Saved entries
_ _ _ _ _ _ _
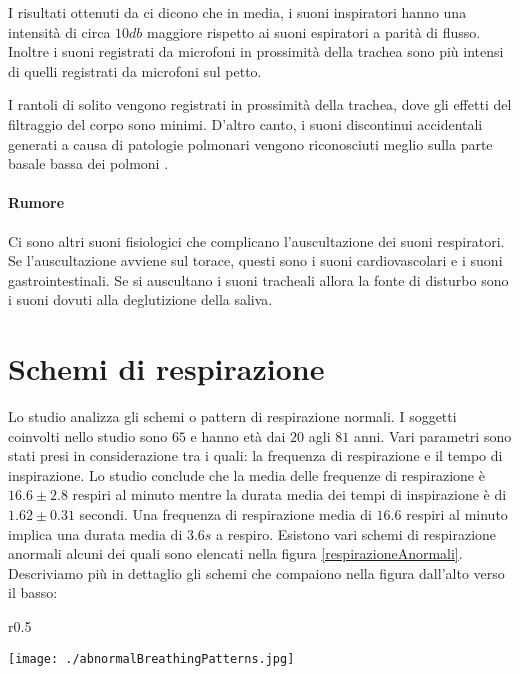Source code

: I risultati ottenuti da \cite{DOIAERSINTSOTHT} ci dicono che in media, i suoni inspiratori hanno una intensit\`a di circa $10db$ maggiore rispetto ai suoni espiratori a parit\`a di flusso. 
Inoltre i suoni registrati da microfoni in prossimit\`a della trachea sono pi\`u intensi di quelli registrati da microfoni sul petto.

I rantoli di solito vengono registrati in prossimit\`a della trachea, dove gli effetti del filtraggio del corpo sono minimi. 
D'altro canto, i suoni discontinui accidentali generati a causa di patologie polmonari vengono riconosciuti meglio sulla parte basale bassa dei polmoni \cite{TLSA}.

\paragraph{Rumore} 
Ci sono altri suoni fisiologici che complicano l'auscultazione dei suoni respiratori. 
Se l'auscultazione avviene sul torace, questi sono i suoni cardiovascolari e i suoni gastrointestinali. 
Se si auscultano i suoni tracheali allora la fonte di disturbo sono i suoni dovuti alla deglutizione della saliva.

\section{Schemi di respirazione}
\label{schemirespiri}

Lo studio \cite{BP} analizza gli schemi o pattern di respirazione normali. I soggetti coinvolti nello studio sono $65$ e hanno et\`a dai $20$ agli $81$ anni. Vari parametri sono stati presi in considerazione tra i quali: la frequenza di respirazione e il tempo di inspirazione. Lo studio conclude che la media delle frequenze di respirazione \`e $16.6\pm 2.8$ respiri al minuto mentre la durata media dei tempi di inspirazione \`e di $1.62\pm 0.31$ secondi.
Una frequenza di respirazione media di $16.6$ respiri al minuto implica una durata media di $3.6s$ a respiro.
Esistono vari schemi di respirazione anormali alcuni dei quali sono elencati nella figura \ref{respirazioneAnormali}. 
Descriviamo pi\`u in dettaglio gli schemi che compaiono nella figura dall'alto verso il basso:
  \begin{wrapfigure}{r}{0.5\textwidth}
     \begin{center}
  \texttt{[image: ./abnormalBreathingPatterns.jpg]}
     \end{center}
    \caption{Elenco di pattern respiratori \cite{ABP}}
    \label{respirazioneAnormali}
\end{wrapfigure}



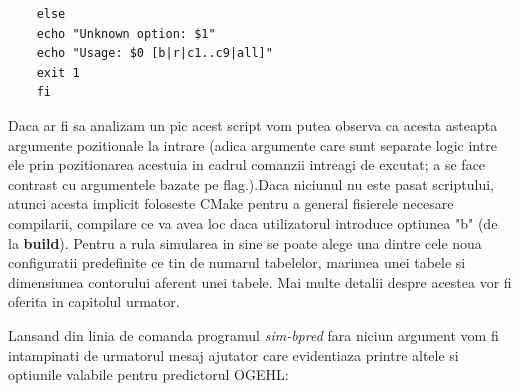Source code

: \begin{verbatim}
	else
	echo "Unknown option: $1"
	echo "Usage: $0 [b|r|c1..c9|all]"
	exit 1
	fi

\end{verbatim}

Daca ar fi sa analizam un pic acest script vom putea observa ca acesta asteapta argumente pozitionale la intrare (adica argumente care sunt separate logic intre ele prin pozitionarea acestuia in cadrul comanzii intreagi de excutat; a se face contrast cu argumentele bazate pe flag.).Daca niciunul nu este pasat scriptului, atunci acesta implicit foloseste CMake pentru a general fisierele necesare compilarii, compilare ce va avea loc daca utilizatorul introduce optiunea "b" (de la \textbf{build}). Pentru a rula simularea in sine se poate alege una dintre cele noua configuratii predefinite ce tin de numarul tabelelor, marimea unei tabele si dimensiunea contorului aferent unei tabele. Mai multe detalii despre acestea vor fi oferita in capitolul urmator.

Lansand din linia de comanda programul \textit{sim-bpred} fara niciun argument vom fi intampinati de urmatorul mesaj ajutator care evidentiaza printre altele si optiunile valabile pentru predictorul OGEHL:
_ _ _ _ _ _ _
Would you please set down the data above again exactly, without its pictures?

Source code

: I risultati ottenuti da \cite{DOIAERSINTSOTHT} ci dicono che in media, i suoni inspiratori hanno una intensit\`a di circa $10db$ maggiore rispetto ai suoni espiratori a parit\`a di flusso. 
Inoltre i suoni registrati da microfoni in prossimit\`a della trachea sono pi\`u intensi di quelli registrati da microfoni sul petto.

I rantoli di solito vengono registrati in prossimit\`a della trachea, dove gli effetti del filtraggio del corpo sono minimi. 
D'altro canto, i suoni discontinui accidentali generati a causa di patologie polmonari vengono riconosciuti meglio sulla parte basale bassa dei polmoni \cite{TLSA}.

\paragraph{Rumore} 
Ci sono altri suoni fisiologici che complicano l'auscultazione dei suoni respiratori. 
Se l'auscultazione avviene sul torace, questi sono i suoni cardiovascolari e i suoni gastrointestinali. 
Se si auscultano i suoni tracheali allora la fonte di disturbo sono i suoni dovuti alla deglutizione della saliva.

\section{Schemi di respirazione}
\label{schemirespiri}

Lo studio \cite{BP} analizza gli schemi o pattern di respirazione normali. I soggetti coinvolti nello studio sono $65$ e hanno et\`a dai $20$ agli $81$ anni. Vari parametri sono stati presi in considerazione tra i quali: la frequenza di respirazione e il tempo di inspirazione. Lo studio conclude che la media delle frequenze di respirazione \`e $16.6\pm 2.8$ respiri al minuto mentre la durata media dei tempi di inspirazione \`e di $1.62\pm 0.31$ secondi.
Una frequenza di respirazione media di $16.6$ respiri al minuto implica una durata media di $3.6s$ a respiro.
Esistono vari schemi di respirazione anormali alcuni dei quali sono elencati nella figura \ref{respirazioneAnormali}. 
Descriviamo pi\`u in dettaglio gli schemi che compaiono nella figura dall'alto verso il basso:
  \begin{wrapfigure}{r}{0.5\textwidth}
     \begin{center}
  \texttt{[image: ./abnormalBreathingPatterns.jpg]}
     \end{center}
    \caption{Elenco di pattern respiratori \cite{ABP}}
    \label{respirazioneAnormali}
\end{wrapfigure}



Source code

: \begin{verbatim}
	else
	echo "Unknown option: $1"
	echo "Usage: $0 [b|r|c1..c9|all]"
	exit 1
	fi

\end{verbatim}

Daca ar fi sa analizam un pic acest script vom putea observa ca acesta asteapta argumente pozitionale la intrare (adica argumente care sunt separate logic intre ele prin pozitionarea acestuia in cadrul comanzii intreagi de excutat; a se face contrast cu argumentele bazate pe flag.).Daca niciunul nu este pasat scriptului, atunci acesta implicit foloseste CMake pentru a general fisierele necesare compilarii, compilare ce va avea loc daca utilizatorul introduce optiunea "b" (de la \textbf{build}). Pentru a rula simularea in sine se poate alege una dintre cele noua configuratii predefinite ce tin de numarul tabelelor, marimea unei tabele si dimensiunea contorului aferent unei tabele. Mai multe detalii despre acestea vor fi oferita in capitolul urmator.

Lansand din linia de comanda programul \textit{sim-bpred} fara niciun argument vom fi intampinati de urmatorul mesaj ajutator care evidentiaza printre altele si optiunile valabile pentru predictorul OGEHL:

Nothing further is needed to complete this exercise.